→ **ABOUT THIS TASK**
Repeat exactly the lines from the first line of the records through the line containing "<h2>Challenge themes and", and nothing more.

BEGIN EXERCISE DATA

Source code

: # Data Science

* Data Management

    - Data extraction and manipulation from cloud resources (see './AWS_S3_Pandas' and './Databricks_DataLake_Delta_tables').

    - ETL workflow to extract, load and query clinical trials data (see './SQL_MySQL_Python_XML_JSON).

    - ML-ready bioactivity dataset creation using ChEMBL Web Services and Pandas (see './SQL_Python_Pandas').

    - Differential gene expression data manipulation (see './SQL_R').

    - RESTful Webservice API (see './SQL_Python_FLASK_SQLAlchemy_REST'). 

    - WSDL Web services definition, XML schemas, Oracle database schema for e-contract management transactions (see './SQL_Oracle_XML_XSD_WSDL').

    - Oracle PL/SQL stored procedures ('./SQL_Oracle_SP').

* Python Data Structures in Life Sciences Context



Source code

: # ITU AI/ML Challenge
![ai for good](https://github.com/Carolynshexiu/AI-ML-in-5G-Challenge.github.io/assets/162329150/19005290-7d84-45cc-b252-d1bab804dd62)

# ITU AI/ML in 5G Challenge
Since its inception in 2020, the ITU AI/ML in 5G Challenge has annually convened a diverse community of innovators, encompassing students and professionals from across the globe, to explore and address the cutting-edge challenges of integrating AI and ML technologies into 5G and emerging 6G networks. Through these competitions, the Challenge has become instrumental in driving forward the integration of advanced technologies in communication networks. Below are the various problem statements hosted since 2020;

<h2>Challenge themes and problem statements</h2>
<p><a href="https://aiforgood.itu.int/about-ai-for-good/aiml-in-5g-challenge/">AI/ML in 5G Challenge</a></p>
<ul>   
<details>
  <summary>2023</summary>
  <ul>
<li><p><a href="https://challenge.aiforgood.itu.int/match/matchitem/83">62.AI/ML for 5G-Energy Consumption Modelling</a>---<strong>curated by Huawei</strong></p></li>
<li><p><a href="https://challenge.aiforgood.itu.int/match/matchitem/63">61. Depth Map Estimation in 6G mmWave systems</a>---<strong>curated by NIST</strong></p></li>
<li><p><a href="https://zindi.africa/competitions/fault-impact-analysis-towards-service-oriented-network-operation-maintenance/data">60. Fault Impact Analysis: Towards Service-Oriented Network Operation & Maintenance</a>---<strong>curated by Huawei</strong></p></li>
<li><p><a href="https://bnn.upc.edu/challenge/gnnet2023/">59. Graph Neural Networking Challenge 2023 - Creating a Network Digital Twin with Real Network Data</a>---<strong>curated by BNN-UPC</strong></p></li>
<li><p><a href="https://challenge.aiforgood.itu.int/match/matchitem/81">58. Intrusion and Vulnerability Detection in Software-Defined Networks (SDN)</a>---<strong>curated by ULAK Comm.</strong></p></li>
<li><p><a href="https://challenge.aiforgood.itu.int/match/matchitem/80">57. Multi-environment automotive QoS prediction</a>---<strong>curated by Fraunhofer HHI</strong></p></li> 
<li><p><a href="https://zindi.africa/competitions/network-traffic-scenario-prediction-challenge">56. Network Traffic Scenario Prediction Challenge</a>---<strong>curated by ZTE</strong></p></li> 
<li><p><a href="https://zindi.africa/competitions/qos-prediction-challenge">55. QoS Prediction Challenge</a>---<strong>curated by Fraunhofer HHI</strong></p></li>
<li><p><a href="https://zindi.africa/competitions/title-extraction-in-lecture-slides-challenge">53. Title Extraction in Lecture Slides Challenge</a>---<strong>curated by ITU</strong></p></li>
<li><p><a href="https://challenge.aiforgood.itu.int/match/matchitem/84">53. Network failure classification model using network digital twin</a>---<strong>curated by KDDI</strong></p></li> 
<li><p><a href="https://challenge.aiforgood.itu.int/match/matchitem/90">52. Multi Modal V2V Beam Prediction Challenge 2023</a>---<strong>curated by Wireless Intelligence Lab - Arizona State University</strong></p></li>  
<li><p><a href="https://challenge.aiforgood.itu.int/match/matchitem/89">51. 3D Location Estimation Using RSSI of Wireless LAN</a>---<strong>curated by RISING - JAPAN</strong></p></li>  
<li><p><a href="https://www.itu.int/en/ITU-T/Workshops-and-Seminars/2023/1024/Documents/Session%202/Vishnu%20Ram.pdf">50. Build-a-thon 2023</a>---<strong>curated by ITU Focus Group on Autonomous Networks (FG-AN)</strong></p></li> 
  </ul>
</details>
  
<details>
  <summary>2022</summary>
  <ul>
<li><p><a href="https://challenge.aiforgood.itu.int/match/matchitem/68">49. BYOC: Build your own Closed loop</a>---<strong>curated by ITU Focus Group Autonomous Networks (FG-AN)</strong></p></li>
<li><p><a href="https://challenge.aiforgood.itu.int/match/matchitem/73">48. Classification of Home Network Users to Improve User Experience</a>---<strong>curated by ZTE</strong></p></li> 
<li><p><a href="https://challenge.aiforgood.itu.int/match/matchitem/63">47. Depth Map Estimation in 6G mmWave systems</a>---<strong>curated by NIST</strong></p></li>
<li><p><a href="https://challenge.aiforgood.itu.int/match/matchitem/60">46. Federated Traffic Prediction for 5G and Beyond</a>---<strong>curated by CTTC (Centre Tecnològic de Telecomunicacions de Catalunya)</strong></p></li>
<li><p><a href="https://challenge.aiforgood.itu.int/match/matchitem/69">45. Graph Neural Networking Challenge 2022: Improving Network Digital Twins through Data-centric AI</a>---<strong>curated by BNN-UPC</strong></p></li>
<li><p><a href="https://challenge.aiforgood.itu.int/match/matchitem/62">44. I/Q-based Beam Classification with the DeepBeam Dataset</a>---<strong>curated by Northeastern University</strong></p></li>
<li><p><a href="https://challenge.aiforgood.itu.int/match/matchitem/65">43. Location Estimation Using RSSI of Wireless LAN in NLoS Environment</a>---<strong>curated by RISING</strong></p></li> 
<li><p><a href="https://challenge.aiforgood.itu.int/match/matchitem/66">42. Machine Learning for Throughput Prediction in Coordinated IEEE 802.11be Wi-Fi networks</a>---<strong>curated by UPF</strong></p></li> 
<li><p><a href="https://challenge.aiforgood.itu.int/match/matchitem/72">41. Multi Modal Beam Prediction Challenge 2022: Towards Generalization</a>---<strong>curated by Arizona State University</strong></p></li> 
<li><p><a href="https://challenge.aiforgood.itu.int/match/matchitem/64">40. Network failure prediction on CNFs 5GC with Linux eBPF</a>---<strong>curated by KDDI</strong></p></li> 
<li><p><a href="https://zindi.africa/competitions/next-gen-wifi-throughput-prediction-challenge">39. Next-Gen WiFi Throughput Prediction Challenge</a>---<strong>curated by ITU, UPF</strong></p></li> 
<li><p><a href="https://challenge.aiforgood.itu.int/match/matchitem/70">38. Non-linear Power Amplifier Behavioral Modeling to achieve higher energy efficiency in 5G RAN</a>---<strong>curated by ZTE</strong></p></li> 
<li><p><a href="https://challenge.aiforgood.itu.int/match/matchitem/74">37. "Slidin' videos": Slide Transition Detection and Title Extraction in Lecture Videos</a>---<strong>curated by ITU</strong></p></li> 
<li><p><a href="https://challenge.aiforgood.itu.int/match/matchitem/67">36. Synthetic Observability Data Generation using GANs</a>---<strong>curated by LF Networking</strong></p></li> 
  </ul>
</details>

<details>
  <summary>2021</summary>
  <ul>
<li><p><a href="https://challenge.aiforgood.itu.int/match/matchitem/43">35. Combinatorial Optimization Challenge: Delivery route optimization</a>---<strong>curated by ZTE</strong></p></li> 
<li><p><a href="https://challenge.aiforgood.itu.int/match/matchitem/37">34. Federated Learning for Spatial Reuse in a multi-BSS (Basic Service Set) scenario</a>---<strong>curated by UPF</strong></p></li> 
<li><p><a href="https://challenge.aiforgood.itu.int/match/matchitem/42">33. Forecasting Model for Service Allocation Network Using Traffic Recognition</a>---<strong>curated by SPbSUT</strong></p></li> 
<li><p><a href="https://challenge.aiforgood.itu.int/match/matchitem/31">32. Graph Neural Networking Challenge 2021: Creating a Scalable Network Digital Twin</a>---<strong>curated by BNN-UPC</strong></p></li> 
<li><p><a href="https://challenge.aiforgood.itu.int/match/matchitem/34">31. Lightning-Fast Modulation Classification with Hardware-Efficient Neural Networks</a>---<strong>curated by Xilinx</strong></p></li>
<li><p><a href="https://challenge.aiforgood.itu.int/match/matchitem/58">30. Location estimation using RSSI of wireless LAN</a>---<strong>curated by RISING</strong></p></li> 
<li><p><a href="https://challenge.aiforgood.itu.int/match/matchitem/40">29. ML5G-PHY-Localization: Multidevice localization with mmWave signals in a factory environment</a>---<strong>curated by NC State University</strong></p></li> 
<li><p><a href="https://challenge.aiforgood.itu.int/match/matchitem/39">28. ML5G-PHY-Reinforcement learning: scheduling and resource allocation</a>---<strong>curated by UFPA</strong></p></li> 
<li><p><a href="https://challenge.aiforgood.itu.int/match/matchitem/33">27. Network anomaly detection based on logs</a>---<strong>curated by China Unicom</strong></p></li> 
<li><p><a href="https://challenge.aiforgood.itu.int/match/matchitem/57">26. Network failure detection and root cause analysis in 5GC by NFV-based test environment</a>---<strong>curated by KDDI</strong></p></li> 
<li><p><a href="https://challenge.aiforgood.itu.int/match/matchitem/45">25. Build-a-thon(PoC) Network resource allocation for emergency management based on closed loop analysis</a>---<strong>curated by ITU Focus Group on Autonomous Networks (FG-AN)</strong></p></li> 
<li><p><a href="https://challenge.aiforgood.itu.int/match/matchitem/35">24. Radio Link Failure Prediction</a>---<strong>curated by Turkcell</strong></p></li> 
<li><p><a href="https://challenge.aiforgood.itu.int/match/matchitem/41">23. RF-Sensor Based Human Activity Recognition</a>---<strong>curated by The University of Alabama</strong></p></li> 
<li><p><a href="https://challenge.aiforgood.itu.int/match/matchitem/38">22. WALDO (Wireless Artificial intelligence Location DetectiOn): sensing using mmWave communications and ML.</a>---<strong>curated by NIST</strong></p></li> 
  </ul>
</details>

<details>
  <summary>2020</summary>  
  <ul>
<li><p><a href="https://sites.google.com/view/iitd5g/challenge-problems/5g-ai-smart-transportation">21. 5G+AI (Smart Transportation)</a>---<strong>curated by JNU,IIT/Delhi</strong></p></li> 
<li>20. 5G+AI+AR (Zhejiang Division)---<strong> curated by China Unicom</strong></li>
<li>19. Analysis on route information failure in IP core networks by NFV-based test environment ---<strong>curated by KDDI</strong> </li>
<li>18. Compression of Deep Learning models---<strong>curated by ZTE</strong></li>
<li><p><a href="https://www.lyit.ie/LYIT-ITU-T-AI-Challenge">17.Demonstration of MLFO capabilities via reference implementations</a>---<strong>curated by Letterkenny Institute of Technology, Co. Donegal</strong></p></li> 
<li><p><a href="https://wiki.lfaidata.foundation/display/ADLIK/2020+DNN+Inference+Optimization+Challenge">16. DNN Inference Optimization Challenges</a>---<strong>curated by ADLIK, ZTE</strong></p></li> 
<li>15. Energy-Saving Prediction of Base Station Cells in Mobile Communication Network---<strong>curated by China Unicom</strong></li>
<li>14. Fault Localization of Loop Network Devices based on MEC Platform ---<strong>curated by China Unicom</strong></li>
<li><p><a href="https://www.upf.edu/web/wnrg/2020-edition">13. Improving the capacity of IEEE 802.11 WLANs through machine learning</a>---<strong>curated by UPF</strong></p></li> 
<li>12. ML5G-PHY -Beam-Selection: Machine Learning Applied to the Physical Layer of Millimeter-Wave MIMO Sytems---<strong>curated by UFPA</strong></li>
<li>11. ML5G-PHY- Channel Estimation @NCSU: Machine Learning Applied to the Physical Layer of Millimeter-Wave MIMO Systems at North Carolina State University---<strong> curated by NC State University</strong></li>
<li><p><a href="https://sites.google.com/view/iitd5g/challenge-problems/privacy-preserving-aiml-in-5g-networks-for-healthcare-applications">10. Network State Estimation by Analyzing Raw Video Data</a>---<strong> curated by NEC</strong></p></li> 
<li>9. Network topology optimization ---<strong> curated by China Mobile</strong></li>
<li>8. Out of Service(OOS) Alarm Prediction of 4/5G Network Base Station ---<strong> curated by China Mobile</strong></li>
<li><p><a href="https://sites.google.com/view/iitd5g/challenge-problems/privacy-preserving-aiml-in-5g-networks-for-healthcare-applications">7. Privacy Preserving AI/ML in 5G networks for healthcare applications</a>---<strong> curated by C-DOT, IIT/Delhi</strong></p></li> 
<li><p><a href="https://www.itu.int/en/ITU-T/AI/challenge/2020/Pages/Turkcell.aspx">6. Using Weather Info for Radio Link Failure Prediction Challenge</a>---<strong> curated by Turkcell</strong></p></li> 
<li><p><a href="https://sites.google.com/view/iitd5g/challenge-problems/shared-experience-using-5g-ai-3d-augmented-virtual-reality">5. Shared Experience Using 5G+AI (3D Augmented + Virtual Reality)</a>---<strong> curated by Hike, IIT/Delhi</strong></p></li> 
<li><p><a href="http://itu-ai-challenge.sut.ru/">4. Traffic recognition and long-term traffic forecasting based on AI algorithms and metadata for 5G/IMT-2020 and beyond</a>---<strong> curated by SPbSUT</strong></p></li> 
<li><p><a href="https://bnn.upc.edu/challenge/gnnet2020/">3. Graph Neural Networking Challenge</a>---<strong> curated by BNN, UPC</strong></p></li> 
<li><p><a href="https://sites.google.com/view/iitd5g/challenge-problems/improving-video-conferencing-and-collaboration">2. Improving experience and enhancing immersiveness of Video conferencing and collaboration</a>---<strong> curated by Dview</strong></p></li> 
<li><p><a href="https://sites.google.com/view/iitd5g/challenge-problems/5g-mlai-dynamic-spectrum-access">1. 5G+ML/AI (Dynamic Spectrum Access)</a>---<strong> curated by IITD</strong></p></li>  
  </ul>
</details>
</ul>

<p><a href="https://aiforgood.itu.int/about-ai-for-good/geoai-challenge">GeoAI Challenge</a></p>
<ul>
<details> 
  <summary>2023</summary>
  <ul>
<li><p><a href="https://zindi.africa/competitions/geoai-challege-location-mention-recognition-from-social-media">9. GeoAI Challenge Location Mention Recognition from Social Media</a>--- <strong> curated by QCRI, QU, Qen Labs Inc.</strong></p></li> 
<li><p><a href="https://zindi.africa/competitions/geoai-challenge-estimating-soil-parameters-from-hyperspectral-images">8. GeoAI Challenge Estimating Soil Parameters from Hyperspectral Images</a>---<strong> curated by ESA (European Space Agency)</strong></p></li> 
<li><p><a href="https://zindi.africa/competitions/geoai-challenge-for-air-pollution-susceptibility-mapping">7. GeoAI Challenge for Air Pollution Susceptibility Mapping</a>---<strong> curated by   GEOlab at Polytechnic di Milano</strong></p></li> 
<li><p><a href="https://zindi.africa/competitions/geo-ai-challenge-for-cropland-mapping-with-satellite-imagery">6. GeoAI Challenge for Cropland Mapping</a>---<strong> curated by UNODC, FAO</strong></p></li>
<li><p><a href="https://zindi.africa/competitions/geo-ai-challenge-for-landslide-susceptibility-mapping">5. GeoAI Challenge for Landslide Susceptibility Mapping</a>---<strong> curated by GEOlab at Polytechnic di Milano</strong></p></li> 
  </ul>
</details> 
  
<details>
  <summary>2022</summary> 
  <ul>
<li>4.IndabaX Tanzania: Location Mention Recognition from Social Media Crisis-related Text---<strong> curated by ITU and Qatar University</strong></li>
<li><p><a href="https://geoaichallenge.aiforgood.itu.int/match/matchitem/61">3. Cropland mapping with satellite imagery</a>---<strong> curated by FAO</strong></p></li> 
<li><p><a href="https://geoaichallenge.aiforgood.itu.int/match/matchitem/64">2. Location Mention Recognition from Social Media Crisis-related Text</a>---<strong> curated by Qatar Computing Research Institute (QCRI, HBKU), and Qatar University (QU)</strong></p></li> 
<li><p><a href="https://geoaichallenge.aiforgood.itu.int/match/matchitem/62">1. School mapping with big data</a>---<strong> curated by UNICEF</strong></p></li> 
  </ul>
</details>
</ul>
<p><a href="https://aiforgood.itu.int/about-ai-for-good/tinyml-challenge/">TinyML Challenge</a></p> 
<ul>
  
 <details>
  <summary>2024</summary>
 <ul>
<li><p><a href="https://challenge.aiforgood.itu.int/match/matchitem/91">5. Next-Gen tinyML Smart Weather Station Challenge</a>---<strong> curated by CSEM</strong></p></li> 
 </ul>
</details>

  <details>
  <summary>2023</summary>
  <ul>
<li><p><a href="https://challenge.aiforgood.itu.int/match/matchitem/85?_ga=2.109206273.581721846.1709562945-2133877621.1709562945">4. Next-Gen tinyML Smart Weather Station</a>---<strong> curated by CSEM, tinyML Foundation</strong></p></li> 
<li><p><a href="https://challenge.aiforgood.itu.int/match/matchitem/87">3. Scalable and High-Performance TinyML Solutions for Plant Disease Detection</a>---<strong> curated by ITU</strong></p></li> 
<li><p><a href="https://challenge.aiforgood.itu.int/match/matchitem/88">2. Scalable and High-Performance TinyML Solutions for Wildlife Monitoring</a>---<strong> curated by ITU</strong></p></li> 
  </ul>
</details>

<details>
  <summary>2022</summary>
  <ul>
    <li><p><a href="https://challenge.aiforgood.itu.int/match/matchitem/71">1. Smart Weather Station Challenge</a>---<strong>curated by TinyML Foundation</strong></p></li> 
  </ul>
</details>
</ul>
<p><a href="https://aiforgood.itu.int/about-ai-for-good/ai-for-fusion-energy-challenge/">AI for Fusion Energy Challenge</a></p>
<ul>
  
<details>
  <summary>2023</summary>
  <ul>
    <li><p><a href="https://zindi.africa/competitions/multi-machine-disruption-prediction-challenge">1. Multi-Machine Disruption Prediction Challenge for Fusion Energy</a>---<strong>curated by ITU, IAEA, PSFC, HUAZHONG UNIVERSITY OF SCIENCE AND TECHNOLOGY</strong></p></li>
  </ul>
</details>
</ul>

END EXERCISE DATA

→ **SOLUTION TO THE PROBLEM**
Source code

: # Data Science

* Data Management

    - Data extraction and manipulation from cloud resources (see './AWS_S3_Pandas' and './Databricks_DataLake_Delta_tables').

    - ETL workflow to extract, load and query clinical trials data (see './SQL_MySQL_Python_XML_JSON).

    - ML-ready bioactivity dataset creation using ChEMBL Web Services and Pandas (see './SQL_Python_Pandas').

    - Differential gene expression data manipulation (see './SQL_R').

    - RESTful Webservice API (see './SQL_Python_FLASK_SQLAlchemy_REST'). 

    - WSDL Web services definition, XML schemas, Oracle database schema for e-contract management transactions (see './SQL_Oracle_XML_XSD_WSDL').

    - Oracle PL/SQL stored procedures ('./SQL_Oracle_SP').

* Python Data Structures in Life Sciences Context



Source code

: # ITU AI/ML Challenge
![ai for good](https://github.com/Carolynshexiu/AI-ML-in-5G-Challenge.github.io/assets/162329150/19005290-7d84-45cc-b252-d1bab804dd62)

# ITU AI/ML in 5G Challenge
Since its inception in 2020, the ITU AI/ML in 5G Challenge has annually convened a diverse community of innovators, encompassing students and professionals from across the globe, to explore and address the cutting-edge challenges of integrating AI and ML technologies into 5G and emerging 6G networks. Through these competitions, the Challenge has become instrumental in driving forward the integration of advanced technologies in communication networks. Below are the various problem statements hosted since 2020;

<h2>Challenge themes and problem statements</h2>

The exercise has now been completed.